Truthout links to this Newsday op-ed about the US media’s reluctance to use the word “torture” to describe what has been happening at Abu Ghraib. I heard on the news last night that the administration plans to release photos and interviews with Iraqis who were tortured by Saddam Hussein, apparently so that we can see how abuses by US prison guards are really much nicer by comparison. Isn’t that pathetic?
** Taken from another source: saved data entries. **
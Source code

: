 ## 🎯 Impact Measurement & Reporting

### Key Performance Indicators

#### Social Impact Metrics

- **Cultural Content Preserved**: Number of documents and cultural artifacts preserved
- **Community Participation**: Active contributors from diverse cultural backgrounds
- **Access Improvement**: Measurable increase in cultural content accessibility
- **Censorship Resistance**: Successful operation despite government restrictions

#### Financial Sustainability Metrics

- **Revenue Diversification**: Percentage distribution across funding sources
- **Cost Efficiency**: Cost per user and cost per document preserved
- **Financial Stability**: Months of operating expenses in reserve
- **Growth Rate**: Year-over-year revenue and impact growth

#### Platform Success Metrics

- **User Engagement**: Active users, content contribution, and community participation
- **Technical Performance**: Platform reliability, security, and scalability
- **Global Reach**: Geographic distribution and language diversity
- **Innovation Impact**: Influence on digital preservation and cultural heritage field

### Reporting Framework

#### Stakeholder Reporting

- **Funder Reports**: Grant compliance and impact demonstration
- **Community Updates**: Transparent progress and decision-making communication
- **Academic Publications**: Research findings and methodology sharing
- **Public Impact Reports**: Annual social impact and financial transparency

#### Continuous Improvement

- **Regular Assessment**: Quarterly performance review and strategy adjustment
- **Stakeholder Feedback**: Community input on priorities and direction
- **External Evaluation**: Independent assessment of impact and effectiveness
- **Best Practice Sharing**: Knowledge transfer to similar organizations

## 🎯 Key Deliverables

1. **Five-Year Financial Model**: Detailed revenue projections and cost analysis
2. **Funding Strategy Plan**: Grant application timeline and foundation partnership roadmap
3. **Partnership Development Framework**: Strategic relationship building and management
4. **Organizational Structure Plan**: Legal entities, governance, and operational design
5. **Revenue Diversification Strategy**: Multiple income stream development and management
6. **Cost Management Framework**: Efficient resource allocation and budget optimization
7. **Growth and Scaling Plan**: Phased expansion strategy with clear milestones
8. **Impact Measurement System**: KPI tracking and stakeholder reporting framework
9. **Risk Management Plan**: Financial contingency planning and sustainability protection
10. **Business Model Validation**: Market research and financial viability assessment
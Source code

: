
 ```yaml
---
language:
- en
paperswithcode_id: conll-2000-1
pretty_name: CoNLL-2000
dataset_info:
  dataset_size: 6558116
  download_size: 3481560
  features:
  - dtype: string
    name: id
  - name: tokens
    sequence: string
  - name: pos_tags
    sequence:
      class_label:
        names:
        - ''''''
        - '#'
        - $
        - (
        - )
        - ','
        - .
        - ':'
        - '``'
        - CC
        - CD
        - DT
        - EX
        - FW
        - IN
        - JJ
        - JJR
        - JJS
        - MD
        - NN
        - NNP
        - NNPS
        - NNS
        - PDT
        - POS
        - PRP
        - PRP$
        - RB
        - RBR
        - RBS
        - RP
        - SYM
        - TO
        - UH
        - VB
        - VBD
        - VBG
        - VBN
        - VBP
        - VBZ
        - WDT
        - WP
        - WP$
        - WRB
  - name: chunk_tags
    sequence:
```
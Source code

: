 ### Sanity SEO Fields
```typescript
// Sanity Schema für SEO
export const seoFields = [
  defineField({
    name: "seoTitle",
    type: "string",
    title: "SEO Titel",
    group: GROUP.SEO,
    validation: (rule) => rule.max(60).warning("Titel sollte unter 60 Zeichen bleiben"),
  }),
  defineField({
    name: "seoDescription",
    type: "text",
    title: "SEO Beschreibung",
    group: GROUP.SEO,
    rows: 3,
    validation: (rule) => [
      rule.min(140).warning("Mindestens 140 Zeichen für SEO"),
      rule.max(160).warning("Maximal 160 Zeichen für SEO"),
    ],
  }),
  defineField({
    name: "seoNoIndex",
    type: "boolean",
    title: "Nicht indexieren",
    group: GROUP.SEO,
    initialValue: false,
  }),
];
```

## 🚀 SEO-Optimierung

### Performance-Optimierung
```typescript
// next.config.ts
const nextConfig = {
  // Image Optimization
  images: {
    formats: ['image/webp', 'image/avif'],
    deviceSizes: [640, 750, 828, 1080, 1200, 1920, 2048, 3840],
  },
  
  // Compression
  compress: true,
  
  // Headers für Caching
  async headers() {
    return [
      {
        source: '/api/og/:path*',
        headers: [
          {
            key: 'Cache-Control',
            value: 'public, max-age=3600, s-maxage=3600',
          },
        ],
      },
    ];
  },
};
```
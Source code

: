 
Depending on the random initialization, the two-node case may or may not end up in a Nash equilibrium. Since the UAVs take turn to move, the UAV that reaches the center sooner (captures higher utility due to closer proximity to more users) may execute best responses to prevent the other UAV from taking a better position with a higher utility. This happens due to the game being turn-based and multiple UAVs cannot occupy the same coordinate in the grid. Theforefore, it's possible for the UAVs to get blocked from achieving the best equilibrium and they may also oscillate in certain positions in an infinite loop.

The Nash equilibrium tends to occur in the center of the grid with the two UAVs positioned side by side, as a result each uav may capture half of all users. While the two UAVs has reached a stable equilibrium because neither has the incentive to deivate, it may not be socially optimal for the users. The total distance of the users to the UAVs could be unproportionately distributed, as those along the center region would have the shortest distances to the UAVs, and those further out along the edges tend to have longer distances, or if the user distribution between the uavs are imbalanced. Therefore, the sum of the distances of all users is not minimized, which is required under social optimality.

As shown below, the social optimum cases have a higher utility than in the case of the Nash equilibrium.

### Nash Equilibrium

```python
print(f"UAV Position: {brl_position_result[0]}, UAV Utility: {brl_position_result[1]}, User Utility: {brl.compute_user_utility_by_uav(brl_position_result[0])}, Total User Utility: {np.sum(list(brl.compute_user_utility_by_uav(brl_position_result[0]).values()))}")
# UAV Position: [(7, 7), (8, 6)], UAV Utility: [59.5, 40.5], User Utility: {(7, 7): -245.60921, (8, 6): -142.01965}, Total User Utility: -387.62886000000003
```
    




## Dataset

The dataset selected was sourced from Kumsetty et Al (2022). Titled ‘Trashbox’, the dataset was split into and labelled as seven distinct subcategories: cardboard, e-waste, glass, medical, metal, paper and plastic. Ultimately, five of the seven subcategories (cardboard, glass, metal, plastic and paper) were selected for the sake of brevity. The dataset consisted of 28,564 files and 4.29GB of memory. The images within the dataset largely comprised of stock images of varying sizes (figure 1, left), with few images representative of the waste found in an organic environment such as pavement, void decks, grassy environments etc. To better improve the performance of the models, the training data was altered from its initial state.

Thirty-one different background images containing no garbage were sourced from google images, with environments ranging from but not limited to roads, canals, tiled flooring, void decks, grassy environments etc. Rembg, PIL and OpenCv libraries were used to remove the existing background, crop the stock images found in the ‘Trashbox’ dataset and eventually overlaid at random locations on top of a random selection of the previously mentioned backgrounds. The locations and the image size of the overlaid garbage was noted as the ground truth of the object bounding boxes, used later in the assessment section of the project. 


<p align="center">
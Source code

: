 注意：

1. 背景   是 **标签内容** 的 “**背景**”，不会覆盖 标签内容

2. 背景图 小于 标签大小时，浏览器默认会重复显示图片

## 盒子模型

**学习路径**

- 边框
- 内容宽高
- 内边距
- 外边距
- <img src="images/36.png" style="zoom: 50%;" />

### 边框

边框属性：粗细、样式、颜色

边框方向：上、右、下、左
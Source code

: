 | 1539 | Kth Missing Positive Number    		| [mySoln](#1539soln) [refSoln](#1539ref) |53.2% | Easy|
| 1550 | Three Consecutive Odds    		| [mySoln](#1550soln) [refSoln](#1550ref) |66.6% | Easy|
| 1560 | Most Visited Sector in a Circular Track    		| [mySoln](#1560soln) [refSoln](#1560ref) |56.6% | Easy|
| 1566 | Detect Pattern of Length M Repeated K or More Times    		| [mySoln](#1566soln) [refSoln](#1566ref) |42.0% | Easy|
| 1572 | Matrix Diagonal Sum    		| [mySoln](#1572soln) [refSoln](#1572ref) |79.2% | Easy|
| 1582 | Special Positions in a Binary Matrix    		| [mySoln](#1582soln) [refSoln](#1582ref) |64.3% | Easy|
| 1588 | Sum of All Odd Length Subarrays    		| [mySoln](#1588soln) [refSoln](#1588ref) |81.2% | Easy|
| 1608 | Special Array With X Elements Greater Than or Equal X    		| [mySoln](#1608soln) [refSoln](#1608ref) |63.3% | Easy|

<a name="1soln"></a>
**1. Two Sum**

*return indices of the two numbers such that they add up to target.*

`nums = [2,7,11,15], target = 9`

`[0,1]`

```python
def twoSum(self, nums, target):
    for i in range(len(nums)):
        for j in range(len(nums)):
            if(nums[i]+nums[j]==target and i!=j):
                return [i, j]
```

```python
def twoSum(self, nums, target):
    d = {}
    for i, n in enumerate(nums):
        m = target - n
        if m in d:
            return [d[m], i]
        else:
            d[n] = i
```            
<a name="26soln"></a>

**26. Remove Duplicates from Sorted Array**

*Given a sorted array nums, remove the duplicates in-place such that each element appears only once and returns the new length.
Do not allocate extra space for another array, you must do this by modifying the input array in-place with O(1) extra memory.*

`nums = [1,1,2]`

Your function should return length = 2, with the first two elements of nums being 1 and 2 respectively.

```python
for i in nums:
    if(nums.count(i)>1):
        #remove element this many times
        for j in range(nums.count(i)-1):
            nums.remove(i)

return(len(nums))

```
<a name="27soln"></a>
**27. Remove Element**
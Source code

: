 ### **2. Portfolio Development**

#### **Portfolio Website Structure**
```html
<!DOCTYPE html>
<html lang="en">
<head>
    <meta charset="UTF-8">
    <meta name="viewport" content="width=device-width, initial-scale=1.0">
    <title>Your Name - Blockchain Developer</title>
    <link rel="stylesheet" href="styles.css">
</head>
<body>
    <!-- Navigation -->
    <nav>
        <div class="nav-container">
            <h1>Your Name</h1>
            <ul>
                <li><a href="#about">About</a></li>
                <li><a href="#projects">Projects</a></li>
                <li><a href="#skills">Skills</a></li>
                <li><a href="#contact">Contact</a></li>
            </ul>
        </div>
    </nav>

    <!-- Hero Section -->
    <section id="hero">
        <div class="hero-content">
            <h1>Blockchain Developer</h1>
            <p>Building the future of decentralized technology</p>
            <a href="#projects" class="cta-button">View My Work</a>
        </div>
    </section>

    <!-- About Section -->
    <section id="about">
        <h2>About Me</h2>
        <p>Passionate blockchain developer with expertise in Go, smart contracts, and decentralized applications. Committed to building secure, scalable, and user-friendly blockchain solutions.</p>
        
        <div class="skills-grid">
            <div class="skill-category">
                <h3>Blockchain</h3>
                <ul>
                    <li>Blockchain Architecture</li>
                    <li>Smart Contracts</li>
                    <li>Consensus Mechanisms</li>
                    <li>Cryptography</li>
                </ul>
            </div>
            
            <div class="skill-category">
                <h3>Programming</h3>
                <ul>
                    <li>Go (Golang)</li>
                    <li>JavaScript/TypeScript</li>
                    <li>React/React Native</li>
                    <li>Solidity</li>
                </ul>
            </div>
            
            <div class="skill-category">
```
And how would you like your crow done? —

Eric Alterman doesn’t have much patience for the reassessments coming from the so-called Neocons and hawky journalists who are beginning to realize that Bush could lose his war on Iraq:

…Excuse me, but just what was so hard to understand about this bunch? We knew they were dishonest. We knew they were fanatical. We knew they were purposely ignorant and bragged about not reading newspapers. We knew they were vindictive. We knew they were lawless. We knew they were obsessively secretive. We knew they had no time or patience for those who raised difficult questions. We knew they were driven by fantasies of religious warfare, personal vengeance and ideological triumph. We knew they had no respect for civil liberties. And we knew they took no responsibility for the consequences of their incompetence. Just what is surprising about the manner in which they’ve conducted the war?

There’s a reason we call ourselves progressive Christians —

Roberta Ahmanson, board member of the Institute for Religion and Democracy (IRD):

The Christian community isn’t just who is alive… Christians believe that we are in communion with the living and the dead. We pray each week for the living and the dead, and most of the previous generations are in disagreement with a lot of this stuff… If you take the weight of Christianity for 2,000 years, all that weight is on the orthodox side.

Oh, so many ways to go with this… A friend who pointed me to this Times article profiling the IRD wondered if they would use the same weighting system to reverse all of our 20th century achievements in civil rights, health care, chid care, etc. But of course! They are conservatives, afterall. Another friend wrote, “I guess they forgot about what Jesus was doing in his ministry, which at least to some of us, seemed to be entirely not about the orthodoxy of his time.” Well, the IRD is an organization whose raison d’etre is to divide Protestant denominations into bitterly warring conservative and liberal camps (on a spectrum of biblical orthodoxy), with the goal of getting the liberals to leave (according to the president of the organization). Writers Goodstein and Kirkpatrick declare that the IRD is “now playing a pivotal role in the biggest battle over the future of American Protestantism since churches split over slavery at the time of the Civil War.” Well, that says a lot right there, but today, instead of slavery “…the flashpoint is homosexuality, but there is another common denominator as well. In each case, the Institute on Religion and Democracy, a small organization based in Washington, has helped incubate traditionalist insurrections against the liberal politics of the denomination’s leaders.” In other words, if your church insists on ordaining women, or on using the NRSV, or on treating gay and lesbian individuals like human beings, withhold your money! Starve the beast! The piece is worth reading, if only to learn more about the interdenominational efforts and tactics this group of unhappy people will use to press their religious and political agenda.

Take that! —

Michael Moore’s Fahrenheit 9/11 takes the top prize at Cannes!!!

Keep on them —

Nationwide momentum is building to protect electronic votes from power outtages, software glitches, and database tampering…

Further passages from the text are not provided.